The chat client will keep a weak reference to its observers, so if you keep a strong reference to the client you can safely subscribe as an observer and you won't get a retain cycle. The chat client has two method overloads for adding an object as an observer, the first method is addObserver: (add(observer:)) in swift) the second one is addObserver:queue: (add(observer:queue:)) in swift) (the former is just a convenience method that will call the latter providing a nil queue reference), as stated in our code documentation if you provide a nil queue as the second argument of the addObserver:queue:, your observer will be called synchronously on a background private queue, whereas if you provide a queue as the second argument in the method call, the observer will be called asynchronously on the queue you provided.
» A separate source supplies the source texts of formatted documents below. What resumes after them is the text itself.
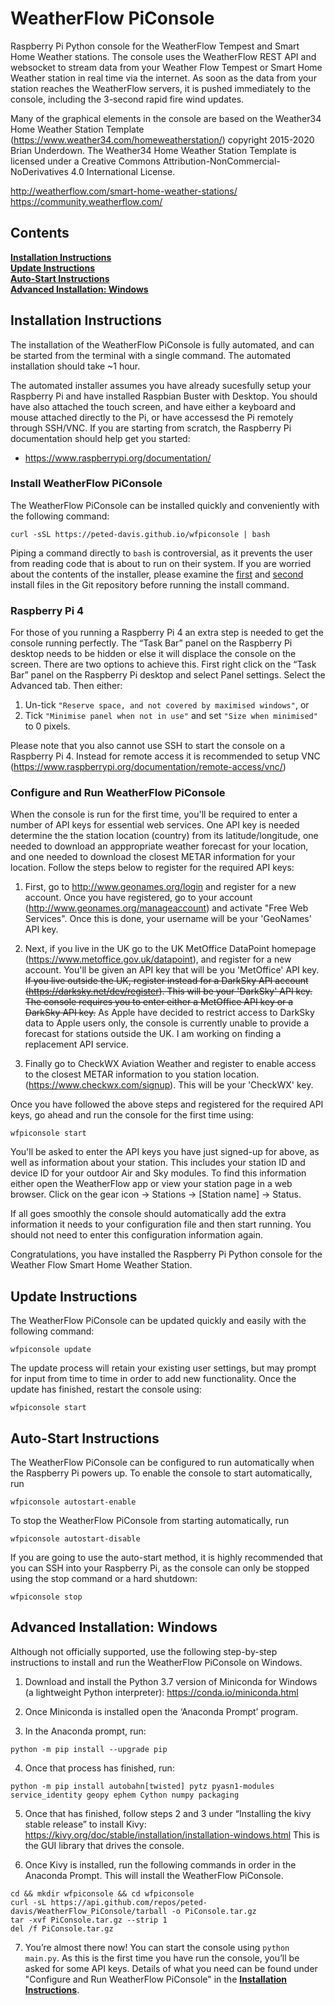 # WeatherFlow PiConsole
Raspberry Pi Python console for the WeatherFlow Tempest and Smart Home Weather 
stations. The console uses the WeatherFlow REST API and websocket to stream data 
from your Weather Flow Tempest or Smart Home Weather station in real time via 
the internet. As soon as the data from your station reaches the WeatherFlow 
servers, it is pushed immediately to the console, including the 3-second rapid 
fire wind updates.   

Many of the graphical elements in the console are based on the Weather34 Home
Weather Station Template (https://www.weather34.com/homeweatherstation/) 
copyright 2015-2020 Brian Underdown. The Weather34 Home Weather Station Template 
is licensed under a Creative Commons Attribution-NonCommercial-NoDerivatives 4.0 
International License.

http://weatherflow.com/smart-home-weather-stations/  
https://community.weatherflow.com/

## Contents

**[Installation Instructions](#installation-instructions)**<br>
**[Update Instructions](#update-instructions)**<br>
**[Auto-Start Instructions](#auto-start-instructions)**<br>
**[Advanced Installation: Windows](#advanced-installation-windows)**<br>

## Installation Instructions

The installation of the WeatherFlow PiConsole is fully automated, and can
be started from the terminal with a single command. The automated installation 
should take ~1 hour.

The automated installer assumes you have already sucesfully setup your Raspberry 
Pi and have installed Raspbian Buster with Desktop. You should have also 
attached the touch screen, and have either a keyboard and mouse attached 
directly to the Pi, or have accessesd the Pi remotely through SSH/VNC. If you 
are starting from scratch, the Raspberry Pi documentation should help get you
started:

* https://www.raspberrypi.org/documentation/

### Install WeatherFlow PiConsole

The WeatherFlow PiConsole can be installed quickly and conveniently with the 
following command:
```
curl -sSL https://peted-davis.github.io/wfpiconsole | bash
```
Piping a command directly to ```bash``` is controversial, as it prevents the 
user from reading code that is about to run on their system. If you are worried 
about the contents of the installer, please examine the [first](https://raw.githubusercontent.com/peted-davis/peted-davis.github.io/master/wfpiconsole) 
and [second](https://raw.githubusercontent.com/peted-davis/WeatherFlow_PiConsole/master/wfpiconsole.sh) 
install files in the Git repository before running the install command.

### Raspberry Pi 4

For those of you running a Raspberry Pi 4 an extra step is needed to get the 
console running perfectly. The “Task Bar” panel on the Raspberry Pi desktop 
needs to be hidden or else it will displace the console on the screen. There are 
two options to achieve this. First right click on the “Task Bar” panel on the 
Raspberry Pi desktop and select Panel settings. Select the Advanced tab. Then 
either:

1. Un-tick ```"Reserve space, and not covered by maximised windows"```, or
2. Tick ```"Minimise panel when not in use"``` and set ```"Size when minimised"``` to 0 pixels.

Please note that you also cannot use SSH to start the console on a Raspberry Pi 
4. Instead for remote access it is recommended to setup VNC (https://www.raspberrypi.org/documentation/remote-access/vnc/) 

### Configure and Run WeatherFlow PiConsole

When the console is run for the first time, you'll be required to enter a number 
of API keys for essential web services. One API key is needed determine the the 
station location (country) from its latitude/longitude, one needed to download 
an apppropriate weather forecast for your location, and one needed to download 
the closest METAR information for your location. Follow the steps below to
register for the required API keys: 

1. First, go to http://www.geonames.org/login and register for a new account. 
Once you have registered, go to your account (http://www.geonames.org/manageaccount)
and activate "Free Web Services". Once this is done, your username will be your
'GeoNames' API key.

2. Next, if you live in the UK go to the UK MetOffice DataPoint homepage
(https://www.metoffice.gov.uk/datapoint), and register for a new account. You'll
be given an API key that will be you 'MetOffice' API key. ~~If you live outside 
the UK, register instead for a DarkSky API account (https://darksky.net/dev/register). 
This will be your 'DarkSky' API key. The console requires you to enter either a 
MetOffice API key or a DarkSky API key.~~ As Apple have decided to restrict 
access to DarkSky data to Apple users only, the console is currently unable to 
provide a forecast for stations outside the UK. I am working on finding a 
replacement API service.

3. Finally go to CheckWX Aviation Weather and register to enable access to the 
closest METAR information to you station location. 
(https://www.checkwx.com/signup). This will be your 'CheckWX' key.

Once you have followed the above steps and registered for the required API keys, 
go ahead and run the console for the first time using:
```
wfpiconsole start
```
You'll be asked to enter the API keys you have just signed-up for above, as well 
as information about your station. This includes your station ID and device ID 
for your outdoor Air and Sky modules. To find this information either open the 
WeatherFlow app or view your station page in a web browser. Click on the gear 
icon -> Stations -> [Station name] -> Status.

If all goes smoothly the console should automatically add the extra information 
it needs to your configuration file and then start running. You should not need 
to enter this configuration information again.

Congratulations, you have installed the Raspberry Pi Python console for the 
Weather Flow Smart Home Weather Station.

## Update Instructions

The WeatherFlow PiConsole can be updated quickly and easily with the following 
command:
```
wfpiconsole update
```
The update process will retain your existing user settings, but may prompt for
input from time to time in order to add new functionality. Once the update has 
finished, restart the console using:
```
wfpiconsole start
```

## Auto-Start Instructions

The WeatherFlow PiConsole can be configured to run automatically when the
Raspberry Pi powers up. To enable the console to start automatically, run
```
wfpiconsole autostart-enable
```
To stop the WeatherFlow PiConsole from starting automatically, run
```
wfpiconsole autostart-disable
```
If you are going to use the auto-start method, it is highly recommended that you 
can SSH into your Raspberry Pi, as the console can only be stopped using the 
stop command or a hard shutdown:
```
wfpiconsole stop
```

## Advanced Installation: Windows

Although not officially supported, use the following step-by-step instructions
to install and run the WeatherFlow PiConsole on Windows.

1. Download and install the Python 3.7 version of Miniconda for Windows (a 
lightweight Python interpreter): https://conda.io/miniconda.html

2. Once Miniconda is installed open the ‘Anaconda Prompt’ program.

3. In the Anaconda prompt, run:
```
python -m pip install --upgrade pip
```

4. Once that process has finished, run:
```
python -m pip install autobahn[twisted] pytz pyasn1-modules service_identity geopy ephem Cython numpy packaging
```

5. Once that has finished, follow steps 2 and 3 under “Installing the kivy 
stable release” to install Kivy: https://kivy.org/doc/stable/installation/installation-windows.html
This is the GUI library that drives the console. 

6. Once Kivy is installed, run the following commands in order in the Anaconda 
Prompt. This will install the WeatherFlow PiConsole.
```
cd && mkdir wfpiconsole && cd wfpiconsole
curl -sL https://api.github.com/repos/peted-davis/WeatherFlow_PiConsole/tarball -o PiConsole.tar.gz
tar -xvf PiConsole.tar.gz --strip 1
del /f PiConsole.tar.gz
```

7. You’re almost there now! You can start the console using ```python main.py```. 
As this is the first time you have run the console, you’ll be asked for some API 
keys. Details of what you need can be found under "Configure and Run WeatherFlow 
PiConsole" in the **[Installation Instructions](#installation-instructions)**.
You must take that into account if you manipulate your UI from one of the observer protocol method.

Start / Stop

Since the initial state of the client is stopped, you must start it by yourself. The chat client provides the start() method that you must call after the BandyerSDK has been initialized and after a user session has been opened. Once the chat client notifies your observer that has started running you can perform any task, like opening a channel view controller. Remember also to call the stop() method on the client when you log out your user or when your app is going to be terminated.